30.6.2019

Die ultraviolette Strahlung heute so intensiv, dass ich dem Zeitungspapier beim Vergilben zusehen kann. Auf dem Wirtschaftsteil steht «Jetzt geht‘s abwärts», aber das Feuilleton ist heute so gut, dass ich es leise gilbend mit nach Hause trage. Tote Vögel am Wegesrand. Manche noch embryonal mit diesen gespenstisch grossen Mandelaugenlidern. Eine Wespe verschwand in der Brust eines Sperlings.

Filmleute finden den «Bemalten Vogel» von Kosinski gut. Ich liebe sein «Being There: Es war Sonntag. Chance war im Garten. Er bewegte sich langsam, zog den grünen Schlauch von einem Pfad zum anderen und beobachtete sorgsam den Wasserstrahl.»

Mitsamt dem Feuilleton hat sich auf meinem Tisch eine Menge Papier angesammelt. Von links nach rechts: «Die Sekretärinnen» (aus dem Bücherschränkle im Freibad Hausen), «Pippi Langstrumpf» (Thomas Steinfeld in der Südi), Kirsten Stewart in einem T-Shirt, auf dessen Rücken quer steht: GET OFF MY DICK (032c).

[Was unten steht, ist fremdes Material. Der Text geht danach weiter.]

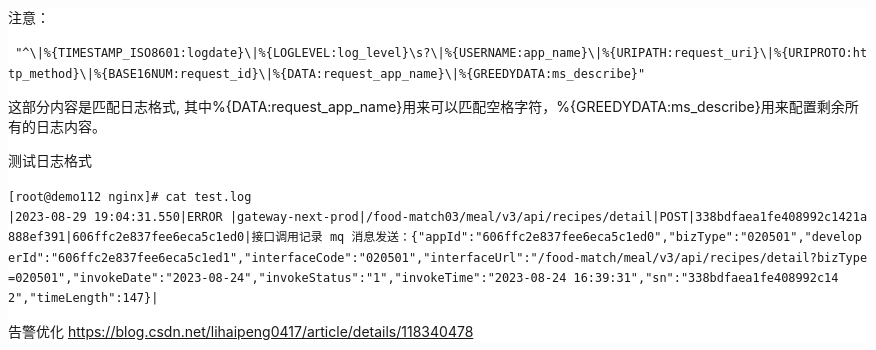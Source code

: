 


注意： 

```shell
 "^\|%{TIMESTAMP_ISO8601:logdate}\|%{LOGLEVEL:log_level}\s?\|%{USERNAME:app_name}\|%{URIPATH:request_uri}\|%{URIPROTO:http_method}\|%{BASE16NUM:request_id}\|%{DATA:request_app_name}\|%{GREEDYDATA:ms_describe}"
```

这部分内容是匹配日志格式, 其中%{DATA:request_app_name}用来可以匹配空格字符，%{GREEDYDATA:ms_describe}用来配置剩余所有的日志内容。



测试日志格式

```shell
[root@demo112 nginx]# cat test.log
|2023-08-29 19:04:31.550|ERROR |gateway-next-prod|/food-match03/meal/v3/api/recipes/detail|POST|338bdfaea1fe408992c1421a888ef391|606ffc2e837fee6eca5c1ed0|接口调用记录 mq 消息发送：{"appId":"606ffc2e837fee6eca5c1ed0","bizType":"020501","developerId":"606ffc2e837fee6eca5c1ed1","interfaceCode":"020501","interfaceUrl":"/food-match/meal/v3/api/recipes/detail?bizType=020501","invokeDate":"2023-08-24","invokeStatus":"1","invokeTime":"2023-08-24 16:39:31","sn":"338bdfaea1fe408992c142","timeLength":147}|
```







告警优化
https://blog.csdn.net/lihaipeng0417/article/details/118340478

Man (also ich) müsste etwas schreiben können, was in etwa so eine Wirkung bekommen könnte wie «River Man». Oder «Club Tropicana»—je nachdem.

Gestern abend kam ich vor dem Anker mit einem älteren Paar ins Gespräch, der eine war seit den sechziger Jahren im Senat beschäftigt («Ich habe sieben Köpfe rollen seh‘n»), der andere ein Emeritus der Sprachwissenschaft (von daher womöglich sein Gesichtsausdruck, als ich im Antwort gab auf seine Frage, was ich machte).

«Wir haben es ja jetzt hinter uns», sagte er. «Wir sind wohl aus der einzigen Generation, der es nur gut ging.»

Da es nach 22 Uhr war, sprachen sie alle sehr leise an den Tischen unter dem Nachthimmel. Die am Nebentisch, das fiel mir mit einem Mal auf, hatten zudem weiß leuchtende Gesichter. Und der Bart eines Mannes schaute nicht aus wie aus Haaren gewachsen, sondern wie ein Geflecht aus Schimmelpilz. Durch das stossende Flüstern und die weissen Gesichter wirkte die Szene auf mich wie Kabuki-Theater. War aber bloss Lichtschutzfaktor 50 in der Nacht.